Basically the law of equivalence wants you to balance the equivalents that are involved in your reaction. I'd like you to view you reactions in two parts, the oxidation and reduction halves. I see:
$$\begin{align} \ce{I- -> I2} \tag{oxidation} \\
\ce{IO3- -> I2}\tag{reduction} \end{align}$$
In other words, we've just discovered a (reverse disproportionation?) comproportionation reaction. The change in the oxidation state of iodine in the oxidation part is $-1 \to 0 $ ($\Delta_{o.s.} = 1$) and for the reduction half it's $+5 \to 0$ ($\Delta_{o.s.} = 5$). So far so good.
Usually, the questioner would provide you with the number of moles of each species and you're done with number of moles times the n-factor. Nevertheless, let's try to give it a shot. I'm balancing this equation:
$$\ce{1KIO3 + 5KI + 3H2SO4 \to 3I2 + 3K2SO4 + 3H2O}$$
This means for $1$ mole of $\ce{KIO3}$ to react, you'll need $5$ moles of $\ce{KI}$. As this is a proportion, converting it to an absolute value, I'd say you've $1n$ moles of $\ce{KIO3}$ and $5n$ moles of $\ce{KI}$.
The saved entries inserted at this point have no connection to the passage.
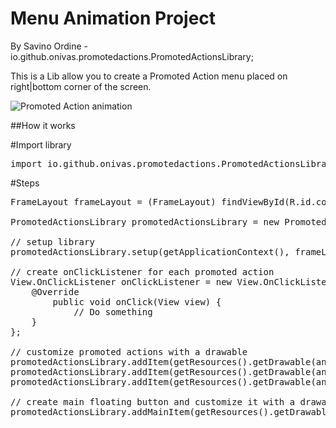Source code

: # Menu Animation Project
By Savino Ordine - io.github.onivas.promotedactions.PromotedActionsLibrary;

This is a Lib allow you to create a Promoted Action menu placed on right|bottom corner of the screen.

![Promoted Action animation](https://github.com/onivas/MenuAnimation/blob/master/app/promotedAction.gif)

##How it works

#Import library
<pre>
import io.github.onivas.promotedactions.PromotedActionsLibrary;
</pre>

#Steps
<pre>
FrameLayout frameLayout = (FrameLayout) findViewById(R.id.container);

PromotedActionsLibrary promotedActionsLibrary = new PromotedActionsLibrary();

// setup library
promotedActionsLibrary.setup(getApplicationContext(), frameLayout);

// create onClickListener for each promoted action
View.OnClickListener onClickListener = new View.OnClickListener() {
    @Override
        public void onClick(View view) {
            // Do something
    }
};

// customize promoted actions with a drawable
promotedActionsLibrary.addItem(getResources().getDrawable(android.R.drawable.ic_menu_edit), onClickListener);
promotedActionsLibrary.addItem(getResources().getDrawable(android.R.drawable.ic_menu_send), onClickListener);
promotedActionsLibrary.addItem(getResources().getDrawable(android.R.drawable.ic_input_get), onClickListener);

// create main floating button and customize it with a drawable
promotedActionsLibrary.addMainItem(getResources().getDrawable(android.R.drawable.ic_input_add));

</pre>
So if I try to equate the gram-equivalents, I'll have $1n \times 5 = 5n \times 1$. In other words, $\text{Eq.}_{\ce{KIO3}} = \text{Eq.}_{\ce{KI}}$
I've heard that the law of chemical equivalence states that the gram equivalence of each of the reactants equals the gram equivalence of each of the products.
Law of equivalence is even more fun, for a balanced chemical reaction:
$$ \ce{aA + bB -> cC + dD}$$
Equivalents of every species will be equal. Mathematically,
Equivalents of A = Equivalents of B = Equivalents of C = Equivalents of D
will hold.
Why aren't the gram equivalents of $\ce{H2SO4}$ equal to that of water?
You need to strip your equation of the spectating species. For instance $\ce{H2SO4}$ is primarily here because it acts as a medium-provider, it makes the solution acidic. Neither $\ce{SO4^2-}$ nor $\ce{H+}$ underwent any oxidation/reduction so applying the equivalent concept makes no sense in this case.